(Stored data entries)
──────

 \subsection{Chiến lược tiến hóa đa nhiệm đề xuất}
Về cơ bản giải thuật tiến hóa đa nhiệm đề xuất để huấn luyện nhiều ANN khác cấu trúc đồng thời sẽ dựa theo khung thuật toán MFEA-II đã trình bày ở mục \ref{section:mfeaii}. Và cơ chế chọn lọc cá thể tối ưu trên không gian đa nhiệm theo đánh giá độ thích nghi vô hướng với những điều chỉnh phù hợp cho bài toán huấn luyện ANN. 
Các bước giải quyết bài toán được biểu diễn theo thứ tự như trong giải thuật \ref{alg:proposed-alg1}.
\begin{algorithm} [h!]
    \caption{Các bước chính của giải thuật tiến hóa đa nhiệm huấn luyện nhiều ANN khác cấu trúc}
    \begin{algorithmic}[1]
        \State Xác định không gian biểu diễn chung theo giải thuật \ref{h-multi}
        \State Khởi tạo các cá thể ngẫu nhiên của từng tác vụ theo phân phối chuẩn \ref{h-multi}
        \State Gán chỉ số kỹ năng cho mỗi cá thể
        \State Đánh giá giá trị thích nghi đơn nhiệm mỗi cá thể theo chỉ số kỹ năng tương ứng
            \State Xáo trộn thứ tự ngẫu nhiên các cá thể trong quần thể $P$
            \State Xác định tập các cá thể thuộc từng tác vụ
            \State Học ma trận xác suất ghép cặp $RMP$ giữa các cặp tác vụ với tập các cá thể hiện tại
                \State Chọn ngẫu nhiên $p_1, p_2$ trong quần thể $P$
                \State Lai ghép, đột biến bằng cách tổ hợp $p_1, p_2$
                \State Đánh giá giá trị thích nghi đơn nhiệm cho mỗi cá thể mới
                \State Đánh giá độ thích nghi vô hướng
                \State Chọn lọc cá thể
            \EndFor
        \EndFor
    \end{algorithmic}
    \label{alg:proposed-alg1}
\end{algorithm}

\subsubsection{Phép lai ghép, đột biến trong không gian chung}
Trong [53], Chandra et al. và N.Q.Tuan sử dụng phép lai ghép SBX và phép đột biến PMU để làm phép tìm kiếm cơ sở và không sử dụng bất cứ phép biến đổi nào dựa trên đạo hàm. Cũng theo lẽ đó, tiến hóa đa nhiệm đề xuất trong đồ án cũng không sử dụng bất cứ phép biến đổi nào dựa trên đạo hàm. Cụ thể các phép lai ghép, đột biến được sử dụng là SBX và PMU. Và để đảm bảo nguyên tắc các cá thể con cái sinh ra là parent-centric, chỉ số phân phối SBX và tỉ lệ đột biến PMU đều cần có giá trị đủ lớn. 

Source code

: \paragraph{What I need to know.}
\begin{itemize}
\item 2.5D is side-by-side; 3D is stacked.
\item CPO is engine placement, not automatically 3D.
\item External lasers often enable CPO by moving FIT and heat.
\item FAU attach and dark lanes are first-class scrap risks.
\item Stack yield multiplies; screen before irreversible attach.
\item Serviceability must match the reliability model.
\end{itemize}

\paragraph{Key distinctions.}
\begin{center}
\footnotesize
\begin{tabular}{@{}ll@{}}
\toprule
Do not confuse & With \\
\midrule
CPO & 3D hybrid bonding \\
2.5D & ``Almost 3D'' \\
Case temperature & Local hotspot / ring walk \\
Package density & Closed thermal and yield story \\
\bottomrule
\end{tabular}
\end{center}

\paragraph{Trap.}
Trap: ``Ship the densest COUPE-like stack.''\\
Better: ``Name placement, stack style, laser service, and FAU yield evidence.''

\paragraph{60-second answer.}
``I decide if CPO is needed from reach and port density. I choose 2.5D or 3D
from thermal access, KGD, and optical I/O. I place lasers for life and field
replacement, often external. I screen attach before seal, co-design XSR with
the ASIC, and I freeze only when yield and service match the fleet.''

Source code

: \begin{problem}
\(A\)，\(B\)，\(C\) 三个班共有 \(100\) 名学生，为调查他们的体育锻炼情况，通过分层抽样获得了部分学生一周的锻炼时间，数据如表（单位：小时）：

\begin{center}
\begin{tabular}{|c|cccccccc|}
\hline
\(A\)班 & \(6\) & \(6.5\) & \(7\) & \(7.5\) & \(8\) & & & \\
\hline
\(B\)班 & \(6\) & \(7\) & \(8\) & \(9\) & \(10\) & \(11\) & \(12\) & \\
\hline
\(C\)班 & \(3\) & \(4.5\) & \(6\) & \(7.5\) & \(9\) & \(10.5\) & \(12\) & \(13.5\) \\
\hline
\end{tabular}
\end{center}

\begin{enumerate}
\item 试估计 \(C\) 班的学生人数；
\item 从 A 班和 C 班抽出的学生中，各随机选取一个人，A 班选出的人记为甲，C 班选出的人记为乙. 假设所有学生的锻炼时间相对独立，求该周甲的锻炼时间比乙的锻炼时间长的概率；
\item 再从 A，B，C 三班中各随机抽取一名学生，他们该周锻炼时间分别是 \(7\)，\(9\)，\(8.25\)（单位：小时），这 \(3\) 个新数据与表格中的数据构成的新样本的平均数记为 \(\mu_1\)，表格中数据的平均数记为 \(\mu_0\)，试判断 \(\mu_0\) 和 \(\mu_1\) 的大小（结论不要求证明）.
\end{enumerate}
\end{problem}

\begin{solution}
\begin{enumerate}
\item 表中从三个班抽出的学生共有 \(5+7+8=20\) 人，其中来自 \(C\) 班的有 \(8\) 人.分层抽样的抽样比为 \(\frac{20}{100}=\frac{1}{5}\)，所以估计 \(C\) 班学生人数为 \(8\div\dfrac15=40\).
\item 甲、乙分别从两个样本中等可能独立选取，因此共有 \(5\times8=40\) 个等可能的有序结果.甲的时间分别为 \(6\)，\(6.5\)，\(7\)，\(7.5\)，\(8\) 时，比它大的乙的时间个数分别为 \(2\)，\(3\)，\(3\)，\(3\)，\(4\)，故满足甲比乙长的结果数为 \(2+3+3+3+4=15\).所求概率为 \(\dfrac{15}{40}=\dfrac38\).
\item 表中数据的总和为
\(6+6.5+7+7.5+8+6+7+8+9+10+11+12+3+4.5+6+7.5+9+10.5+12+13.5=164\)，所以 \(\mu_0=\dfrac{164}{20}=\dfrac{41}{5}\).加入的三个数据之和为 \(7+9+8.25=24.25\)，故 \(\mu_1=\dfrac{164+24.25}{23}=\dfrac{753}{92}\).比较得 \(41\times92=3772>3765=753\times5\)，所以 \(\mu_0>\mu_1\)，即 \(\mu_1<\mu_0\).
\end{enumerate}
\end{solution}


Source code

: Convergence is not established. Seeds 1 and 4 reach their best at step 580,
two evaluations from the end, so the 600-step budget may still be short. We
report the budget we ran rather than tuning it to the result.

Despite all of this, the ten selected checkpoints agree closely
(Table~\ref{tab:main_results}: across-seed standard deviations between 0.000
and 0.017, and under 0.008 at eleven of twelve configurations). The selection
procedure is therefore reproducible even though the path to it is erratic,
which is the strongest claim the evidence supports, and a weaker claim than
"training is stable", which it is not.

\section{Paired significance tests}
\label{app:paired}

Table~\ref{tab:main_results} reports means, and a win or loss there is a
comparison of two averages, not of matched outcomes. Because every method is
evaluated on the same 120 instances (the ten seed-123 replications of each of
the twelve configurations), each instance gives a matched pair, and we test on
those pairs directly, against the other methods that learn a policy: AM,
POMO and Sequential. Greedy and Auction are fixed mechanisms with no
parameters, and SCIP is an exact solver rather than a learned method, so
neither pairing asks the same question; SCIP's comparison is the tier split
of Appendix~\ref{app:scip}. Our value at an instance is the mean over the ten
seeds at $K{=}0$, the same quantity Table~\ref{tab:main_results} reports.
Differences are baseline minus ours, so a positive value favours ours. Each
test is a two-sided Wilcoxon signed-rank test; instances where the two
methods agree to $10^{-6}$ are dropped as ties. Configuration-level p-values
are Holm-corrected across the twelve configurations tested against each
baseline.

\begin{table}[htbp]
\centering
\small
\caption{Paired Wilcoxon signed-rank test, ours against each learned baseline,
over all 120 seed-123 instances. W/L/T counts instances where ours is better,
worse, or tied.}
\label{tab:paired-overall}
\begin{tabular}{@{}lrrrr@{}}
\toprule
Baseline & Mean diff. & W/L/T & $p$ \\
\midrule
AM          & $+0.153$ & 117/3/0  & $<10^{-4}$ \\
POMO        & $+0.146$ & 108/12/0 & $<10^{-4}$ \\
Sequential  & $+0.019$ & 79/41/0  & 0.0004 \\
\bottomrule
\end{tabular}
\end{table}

──────

DIRECTIONS | Copy each line of the data above that holds "quần".

RESULT OF THIS TASK |
            \State Xáo trộn thứ tự ngẫu nhiên các cá thể trong quần thể $P$
                \State Chọn ngẫu nhiên $p_1, p_2$ trong quần thể $P$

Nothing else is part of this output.